IAU-ADES / ADES-Master

ADES implementation based on a master XML file
26 stars 7 forks source link

How to treat col 14 in mpc80coltoxml.py #54

Closed stevechesley closed 4 months ago

stevechesley commented 4 months ago

The issue is that obs80 column 14 is overloaded: It can be either a note or a program code, and so it is a bit sticky to decide how to map column 14 into ADES.

Right now [A..Za..z] are always treated as notes, but this is clearly wrong since the MPC reports many alphabetical program codes.

The prior approach was to treat col 14 as prog if stn was in the list of stations with program codes, otherwise put it in notes. But it seems likely that some stations with program codes are also submiotting astrometry with notes. @federicaspoto?

Options I see for figuring out whether col 14 is a note or program code:

federicaspoto commented 4 months ago

@stevechesley, a couple of comments:

I hope this helps! Federica

matthewjohnpayne commented 4 months ago

@federicaspoto , @stevechesley : sorry if I am misunderstanding, but is part of the problem that the conversion is context-dependent? I.e. approximately speaking ...

  1. If the observations have not yet been submitted-to/processed-by the MPC, then the data is a note
  2. If the observations are published, then the data is a program-code if prog-codes exist for that site, else is a note.

But we don't know who is using this routine, nor when they are using it, so it could be being used before/after submission, so we don't definitely know whether it's prog-code or note from col-14 alone.

Hence one could either (a) Add an "input-boolean" requiring that the user provide the context (and thus removing any ambiguity) or (b) Guess the context by looking for a publication-reference (in posns 72-77) and if that is blank, then assume it is a note (i.e. if not published, assume the code is being used pre-submission).

federicaspoto commented 4 months ago

@stevechesley, @matthewjohnpayne is absolutely right, I didn't think at all about the option of people using this code to convert unpublished observations.

I also spoke with Matt and it turned out that we cannot use option (b) because ITF observations might have program codes, but they don't have reference fields.

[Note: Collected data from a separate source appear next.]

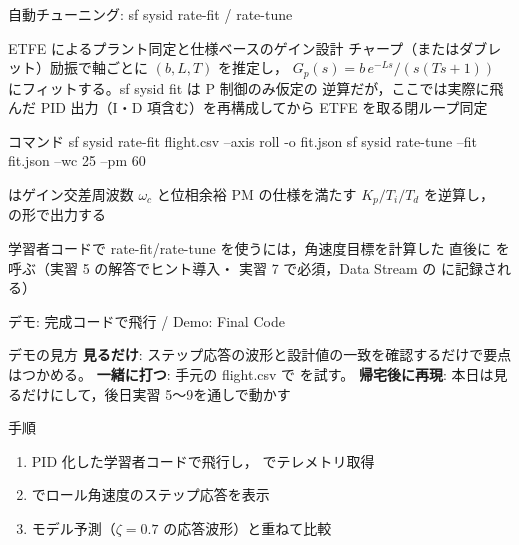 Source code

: \begin{frame}[fragile]{自動チューニング: sf sysid rate-fit / rate-tune}
  \begin{block}{ETFE によるプラント同定と仕様ベースのゲイン設計}\footnotesize
    チャープ（またはダブレット）励振で軸ごとに $(b, L, T)$ を推定し，
    $G_p(s) = b\,e^{-Ls}/(s(Ts+1))$ にフィットする。sf sysid fit は P 制御のみ仮定の
    逆算だが，ここでは実際に飛んだ PID 出力（I・D 項含む）を再構成してから
    ETFE を取る閉ループ同定
  \end{block}

  \begin{sflisting}[basicstyle=\ttfamily\scriptsize]{コマンド}
sf sysid rate-fit flight.csv --axis roll -o fit.json
sf sysid rate-tune --fit fit.json --wc 25 --pm 60
  \end{sflisting}

  \vspace{-0.3em}
  {\footnotesize {} はゲイン交差周波数 $\omega_c$ と位相余裕 PM の仕様を満たす
  $K_p/T_i/T_d$ を逆算し， の形で出力する}

  \vspace{-0.3em}
  {\scriptsize {} 学習者コードで rate-fit/rate-tune を使うには，角速度目標を計算した
  直後に  を呼ぶ（実習 5 の解答でヒント導入・
  実習 7 で必須，Data Stream の  に記録される）}
\end{frame}

\begin{frame}{デモ: 完成コードで飛行 / Demo: Final Code}
  \begin{exampleblock}{デモの見方}\footnotesize
    \textbf{見るだけ}: ステップ応答の波形と設計値の一致を確認するだけで要点はつかめる。
    \textbf{一緒に打つ}: 手元の flight.csv で  を試す。
    \textbf{帰宅後に再現}: 本日は見るだけにして，後日実習 5〜9を通しで動かす
  \end{exampleblock}

  \begin{block}{手順}\footnotesize
    \begin{enumerate}
      \item PID 化した学習者コードで飛行し， でテレメトリ取得
      \item {} でロール角速度のステップ応答を表示
      \item モデル予測（$\zeta=0.7$ の応答波形）と重ねて比較
    \end{enumerate}
  \end{block}
\end{frame}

This leaves us with option one: adding an input-boolean type of options that will provide the context. In this way:

I believe that this should work.

stevechesley commented 4 months ago

So for MPC-published obs80 data, we just need to maintain a list of obscodes that have program codes, which is already implemented as programCodeSites in packUtil.py, but probably needs to be updated.

Yes, we could add an option --unpublished to mpc80coltoxml.py, which would force col 14 to be treated as a note. But only if it is in [A..Za..z]? Or just always put it in notes no matter what the (non-blank) value of col 14?

And what about the situation mentioned over in PR #53: If the status of an obscode flipped from not having program codes to having program codes then before the switch col 14 is to be treated as a note and after it is to be treated as a program code. So we need a date for each obscode to know what to do...

I'm starting to doubt whether it is worthwhile to try so hard for a perfect mapping of col 14. How about we do the simple thing of putting it in prog if stn is in programCodeSites and put it in notes otherwise?

federicaspoto commented 4 months ago

I'm starting to doubt whether it is worthwhile to try so hard for a perfect mapping of col 14. How about we do the simple thing of putting it in prog if stn is in programCodeSites and put it in notes otherwise?

It depends how people would use this code. If they use it for submitting XML data to us, that might be a problem. Because in that case they might want to submit things with the note, but the XML would only have the prog field.

stevechesley commented 4 months ago

This is (mostly) resolved with PR #53. The current approach for converting obs80 (non-blank) column 14 to XML is as follows:

This approach does have the limitations discussed above. It also means that programCodeSites and validNotes need to be occasionally synced to the MPC pages. An alternate approach could be to use the JSON form of this (new) table to better discern whether col14 is an allowed program code. But this would likely require much more frequent synchronization between ADES and the MPC.